Official: Energy Performance Certificates are waste of time
A PIECE of information housebuyers suspected was true, and now know to be true — Energy Performance Certificates have no
A PIECE of information housebuyers suspected was true, and now know to be true — Energy Performance Certificates have no bearing on the sale of properties. This news comes courtesy of County Homesearch, and will come as no surprise to the vendors who have to pay for them, even though the reason they were instigated was supposedly to help improve the energy efficiency of housing stock.
County Homesearch, with its 26 offices countrywide, has not come across a single case where buyers have queried the energy performance of a home to negotiate a price.
Furthermore, no transactions have been driven down in price because of a poor Energy Performance Certificate (or EPC) since the introduction of assessment in 2007.
Despite the claim of the Department of Energy and Climate Change that sellers making energy improvements to a property could boost its value by even more than the average, by as much as 38 per cent, the independent homebuying company has not seen a single instance where a buyer has insisted on energy efficient improvements in the last five years or negotiated down the price due to a poor energy rating.
Jonathan Haward, spokesperson for County Homesearch said: “With extensive knowledge of what is happening on the ground, it safe to say the EPC is a blunt instrument and has made no discernible difference to housing stock in the country.
“Aside from the fact that the reports can sometimes be inaccurate and incomplete, buyers prioritise factors such as aesthetics, transport links and security over energy efficiency.
“The structural survey is usually relied upon for in-depth information on levels of insulation which is an indication to energy consumption within a property.Buyers that go for larger period properties or listed properties are least interested in energy efficiency.
“They proceed, aware they are likely to be draughty and have higher heating costs, ignoring the EPC report even if one is applicable.”
Richard Le Neve Foster, Director at County Homesearch Thames and Chilterns added: “My experience of EPCs is that the information on the report is often inaccurate or inappropriate.
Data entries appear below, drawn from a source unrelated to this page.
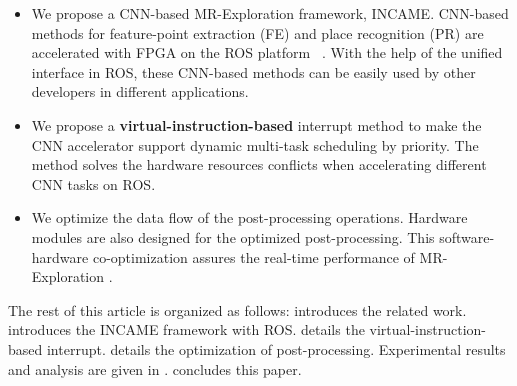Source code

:\begin{itemize}
\item We propose a CNN-based MR-Exploration framework, INCAME. CNN-based methods for feature-point extraction (FE) and place recognition (PR) are accelerated with FPGA on the ROS platform ~\cite{quigley2009ros}. With the help of the unified interface in ROS, these CNN-based methods can be easily used by other developers in different applications.
\item We propose a \textbf{virtual-instruction-based} interrupt method to make the CNN accelerator support dynamic multi-task scheduling by priority. The method solves the hardware resources conflicts when accelerating different CNN tasks on ROS.
\item We optimize the data flow of the post-processing operations. Hardware modules are also designed for the optimized post-processing. This software-hardware co-optimization assures the real-time performance of MR-Exploration .
\end{itemize}

The rest of this article is organized as follows:  introduces the related work.  introduces the INCAME framework with ROS.  details the {virtual-instruction-based} interrupt.  details the optimization of post-processing.  Experimental results and analysis are given in .  concludes this paper.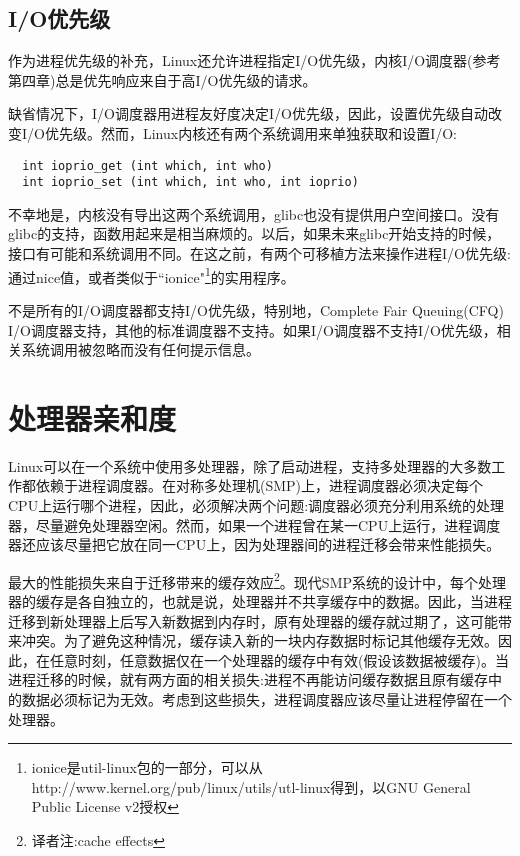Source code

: \subsection{I/O优先级}

作为进程优先级的补充，Linux还允许进程指定I/O优先级，内核I/O调度器(参考第四章)总是优先响应来自于高I/O优先级的请求。

缺省情况下，I/O调度器用进程友好度决定I/O优先级，因此，设置优先级自动改变I/O优先级。然而，Linux内核还有两个系统调用来单独获取和设置I/O:

\begin{lstlisting}
  int ioprio_get (int which, int who)
  int ioprio_set (int which, int who, int ioprio)
\end{lstlisting}

不幸地是，内核没有导出这两个系统调用，glibc也没有提供用户空间接口。没有glibc的支持，函数用起来是相当麻烦的。以后，如果未来glibc开始支持的时候，接口有可能和系统调用不同。在这之前，有两个可移植方法来操作进程I/O优先级:通过nice值，或者类似于``ionice"\footnote[1]{ionice是util-linux包的一部分，可以从http://www.kernel.org/pub/linux/utils/utl-linux得到，以GNU General Public License v2授权}的实用程序。

不是所有的I/O调度器都支持I/O优先级，特别地，Complete Fair Queuing(CFQ) I/O调度器支持，其他的标准调度器不支持。如果I/O调度器不支持I/O优先级，相关系统调用被忽略而没有任何提示信息。

\section{处理器亲和度}

Linux可以在一个系统中使用多处理器，除了启动进程，支持多处理器的大多数工作都依赖于进程调度器。在对称多处理机(SMP)上，进程调度器必须决定每个CPU上运行哪个进程，因此，必须解决两个问题:调度器必须充分利用系统的处理器，尽量避免处理器空闲。然而，如果一个进程曾在某一CPU上运行，进程调度器还应该尽量把它放在同一CPU上，因为处理器间的进程迁移会带来性能损失。

最大的性能损失来自于迁移带来的缓存效应\footnote[2]{译者注:cache effects}。现代SMP系统的设计中，每个处理器的缓存是各自独立的，也就是说，处理器并不共享缓存中的数据。因此，当进程迁移到新处理器上后写入新数据到内存时，原有处理器的缓存就过期了，这可能带来冲突。为了避免这种情况，缓存读入新的一块内存数据时标记其他缓存无效。因此，在任意时刻，任意数据仅在一个处理器的缓存中有效(假设该数据被缓存)。当进程迁移的时候，就有两方面的相关损失:进程不再能访问缓存数据且原有缓存中的数据必须标记为无效。考虑到这些损失，进程调度器应该尽量让进程停留在一个处理器。

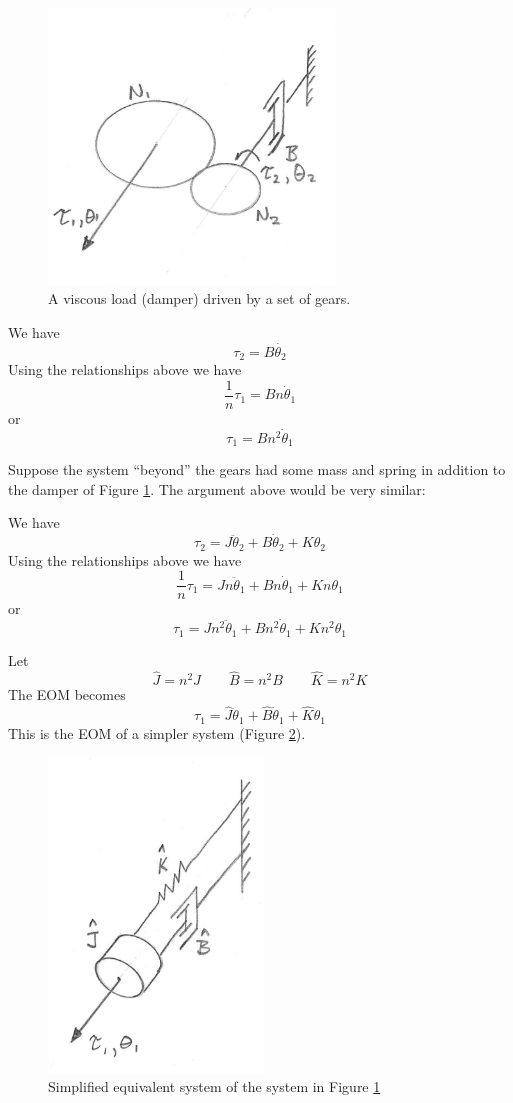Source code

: \begin{figure}\centering
\includegraphics[width=3.0in]{figs03/00745a.png}
\caption{A viscous load (damper) driven by a set of gears.}\label{dampergears}
\end{figure}

We have
\[
\tau_2 = B \dot{\theta_2}
\]
Using the relationships above we have
\[
\frac{1}{n}\tau_1 = Bn\dot{\theta}_1
\]
or
\[
\tau_1 = Bn^2\dot{\theta}_1
\]

Suppose the system ``beyond'' the gears had some mass and spring in addition to the damper of Figure \ref{dampergears}. The argument above would be very similar:

We have
\[
\tau_2 = J \ddot{\theta}_2 + B \dot{\theta}_2 + K \theta_2
\]
Using the relationships above we have
\[
\frac{1}{n}\tau_1 =J n \ddot{\theta}_1 + B n\dot{\theta}_1 + K n\theta_1
\]
or
\[
\tau_1 =J n^2 \ddot{\theta}_1 + B n^2\dot{\theta}_1 + K n^2\theta_1
\]

Let
\[
\hat{J} = n^2J \qquad \hat{B} = n^2B \qquad \hat{K} = n^2 K
\]
The EOM becomes
\[
\tau_1 =\hat{J}\ddot{\theta}_1 + \hat{B} \dot{\theta}_1 + \hat{K} \theta_1
\]
This is the EOM of a simpler system (Figure \ref{simplifiedgearsys}).



\begin{figure}\centering
  \includegraphics[width=2.25in]{figs03/00746a.png}
  \caption{Simplified equivalent system of the system in Figure \ref{dampergears}}\label{simplifiedgearsys}
\end{figure}





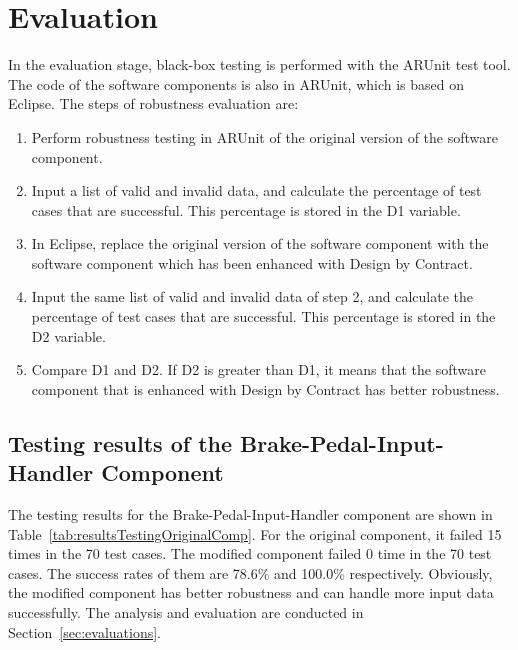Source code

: \section{Evaluation}\label{sec:evaluation}

In the evaluation stage, black-box testing is performed with the ARUnit test tool. The code of the software components is also in ARUnit, which is based on Eclipse. The steps of robustness evaluation are: %

\begin{enumerate}
 \item {Perform robustness testing in ARUnit of the original version of the software component.}
 \item {Input a list of valid and invalid data, and calculate the percentage of test cases that are successful. %
 This percentage is stored in the D1 variable.} %
 \item {In Eclipse, replace the original version of the software component with the software component which has been enhanced with Design by Contract.}
 \item {Input the same list of valid and invalid data of step 2, and calculate the percentage of test cases that are successful. %
  This percentage is stored in the D2 variable.} %
 \item {Compare D1 and D2. If D2 is greater than D1, it means that the software component that is enhanced with Design by Contract has better robustness.}
\end{enumerate}

\subsection{Testing results of the Brake-Pedal-Input-Handler Component}

The testing results for the Brake-Pedal-Input-Handler component are shown in Table~\ref{tab:resultsTestingOriginalComp}. For the original component, it failed 15 times in the 70 test cases.  The modified component failed 0 time in the 70 test cases. The success rates of them are 78.6\% and 100.0\% respectively. Obviously, the modified component has better robustness and can handle more input data successfully. The analysis and evaluation are conducted in Section~\ref{sec:evaluations}.


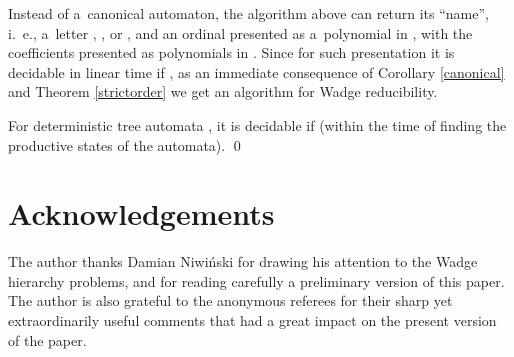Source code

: \documentclass{LMCS}
\begin{document}
Instead of a~canonical automaton, the algorithm above can return its
``name'', i.~e., a~letter , , or , and an ordinal
 presented as a~polynomial in
, with the coefficients presented as polynomials in
. Since for such presentation it is decidable in linear time
if , as an immediate consequence of Corollary
\ref{canonical} and Theorem \ref{strictorder} we get an algorithm for Wadge reducibility.

\begin{cor} 
For deterministic tree automata ,  it is decidable if  (within the time of finding the productive states of the automata). \qed
\end{cor}


\section*{Acknowledgements}

The author thanks Damian Niwi\'nski for drawing his attention to the Wadge hierarchy problems, and for reading carefully a preliminary version of this paper. The author is also grateful to the anonymous referees for their sharp yet extraordinarily useful comments that had a great impact on the present version of the paper. 
\end{document}
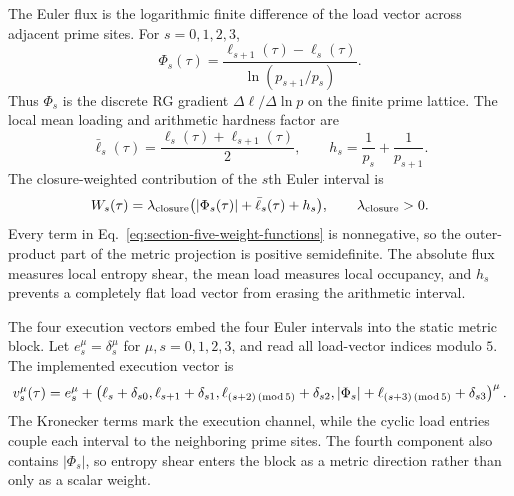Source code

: \documentclass[11pt]{article}
\begin{document}
The Euler flux is the logarithmic finite difference of the load vector across
adjacent prime sites.  For $s=0,1,2,3$,
\begin{equation}
\label{eq:section-five-euler-flux}
 \Phi_s(\tau)
 =
 \frac{\ell_{s+1}(\tau)-\ell_s(\tau)}
 {\ln(p_{s+1}/p_s)}.
\end{equation}
Thus $\Phi_s$ is the discrete RG gradient
$\Delta\ell/\Delta\ln p$ on the finite prime lattice.  The local mean loading
and arithmetic hardness factor are
\begin{equation}
\label{eq:section-five-mean-loading-hardness}
 \bar\ell_s(\tau)
 =
 \frac{\ell_s(\tau)+\ell_{s+1}(\tau)}{2},
 \qquad
 h_s=\frac{1}{p_s}+\frac{1}{p_{s+1}}.
\end{equation}
The closure-weighted contribution of the $s$th Euler interval is
\begin{equation}
\label{eq:section-five-weight-functions}
 W_s(\tau)
 =
 \lambda_{\rm closure}
 \bigl(|\Phi_s(\tau)|+\bar\ell_s(\tau)+h_s\bigr),
 \qquad
 \lambda_{\rm closure}>0.
\end{equation}
Every term in Eq.~\eqref{eq:section-five-weight-functions} is nonnegative, so
the outer-product part of the metric projection is positive semidefinite.  The
absolute flux measures local entropy shear, the mean load measures local
occupancy, and $h_s$ prevents a completely flat load vector from erasing the
arithmetic interval.

The four execution vectors embed the four Euler intervals into the static
metric block.  Let $e_s^{\mu}=\delta_s^{\mu}$ for
$\mu,s=0,1,2,3$, and read all load-vector indices modulo $5$.  The implemented
execution vector is
\begin{equation}
\label{eq:section-five-execution-vectors}
 v_s^{\mu}(\tau)
 =
 e_s^{\mu}
 +
 \left(
 \ell_s+\delta_{s0},
 \ell_{s+1}+\delta_{s1},
 \ell_{(s+2)\,({\rm mod}\,5)}+\delta_{s2},
 |\Phi_s|+\ell_{(s+3)\,({\rm mod}\,5)}+\delta_{s3}
 \right)^{\mu}.
\end{equation}
The Kronecker terms mark the execution channel, while the cyclic load entries
couple each interval to the neighboring prime sites.  The fourth component also
contains $|\Phi_s|$, so entropy shear enters the block as a metric direction
rather than only as a scalar weight.
\end{document}
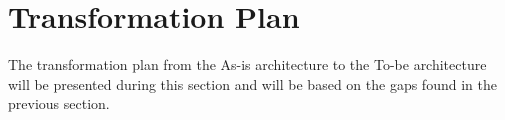 \section{Transformation Plan}
\label{sec:transformation_plan}
The transformation plan from the As-is architecture to the To-be architecture will be presented during this section and will be based on the gaps found in the previous section.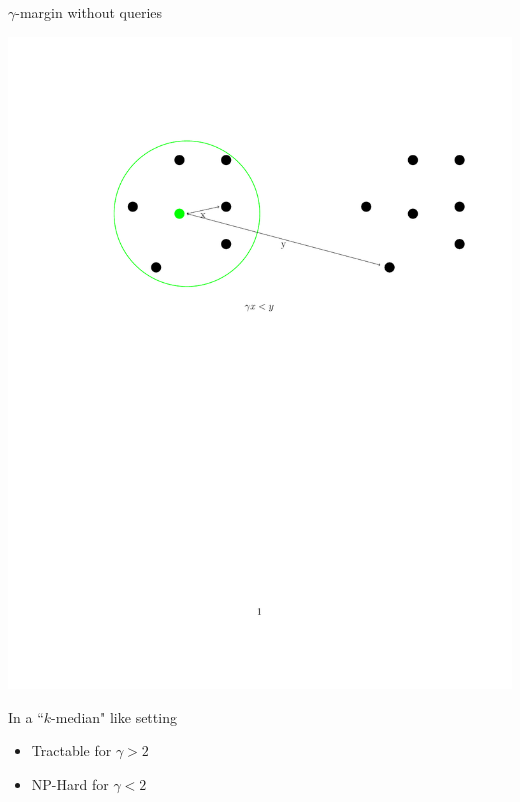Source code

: \documentclass{beamer}
\begin{document}
\begin{frame}{$\gamma$-margin without queries}

    \begin{center}        
	    \includegraphics[trim=500 470 500 190,scale=0.5]{figures/gammaMargin.pdf}
    \end{center} 
  
  \vspace{0.5cm}In a ``$k$-median" like setting
  \begin{itemize}
    \vspace{0.3cm}\item {\color{blue} Tractable} for $\gamma > 2$
    \vspace{0.3cm}\item \alert{NP-Hard} for $\gamma < 2$
    \end{itemize}
\end{frame}
\end{document}
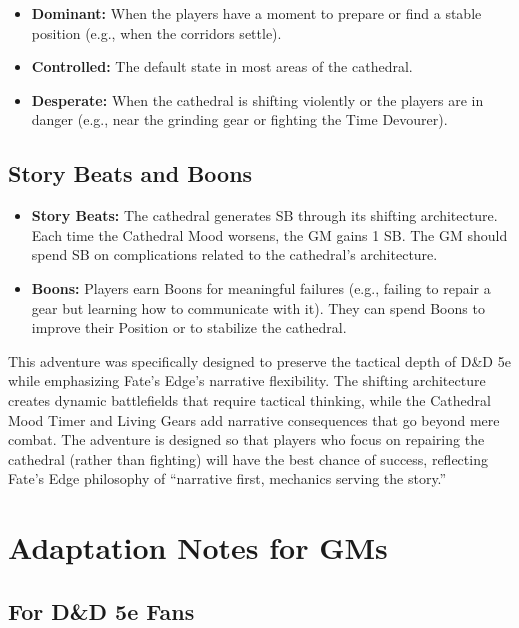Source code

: \documentclass{article}
\begin{document}
\begin{itemize}
    \item \textbf{Dominant:} When the players have a moment to prepare or find a stable position (e.g., when the corridors settle).
    \item \textbf{Controlled:} The default state in most areas of the cathedral.
    \item \textbf{Desperate:} When the cathedral is shifting violently or the players are in danger (e.g., near the grinding gear or fighting the Time Devourer).
\end{itemize}

\subsection{Story Beats and Boons}

\begin{itemize}
    \item \textbf{Story Beats:} The cathedral generates SB through its shifting architecture. Each time the Cathedral Mood worsens, the GM gains 1 SB. The GM should spend SB on complications related to the cathedral's architecture.
    \item \textbf{Boons:} Players earn Boons for meaningful failures (e.g., failing to repair a gear but learning how to communicate with it). They can spend Boons to improve their Position or to stabilize the cathedral.
\end{itemize}

\begin{tcolorbox}[colback=blue!5,colframe=blue!50!black,title=Design Note,breakable]
This adventure was specifically designed to preserve the tactical depth of D\&D 5e while emphasizing Fate's Edge's narrative flexibility. The shifting architecture creates dynamic battlefields that require tactical thinking, while the Cathedral Mood Timer and Living Gears add narrative consequences that go beyond mere combat. The adventure is designed so that players who focus on repairing the cathedral (rather than fighting) will have the best chance of success, reflecting Fate's Edge philosophy of ``narrative first, mechanics serving the story.''
\end{tcolorbox}

\section{Adaptation Notes for GMs}

\subsection{For D\&D 5e Fans}
\end{document}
I saw one recently that recommended double glazing to be installed on a listed building and a recommendation for a new efficient gas boiler when the property ran on heating oil and did not have connection to mains gas!”
Stephen Wolfenden, director at County Homesearch Oxfordshire says: “EPCs are never ever mentioned by agent, vendor or purchaser. Nobody has ever questioned an EPC to me since they were introduced.”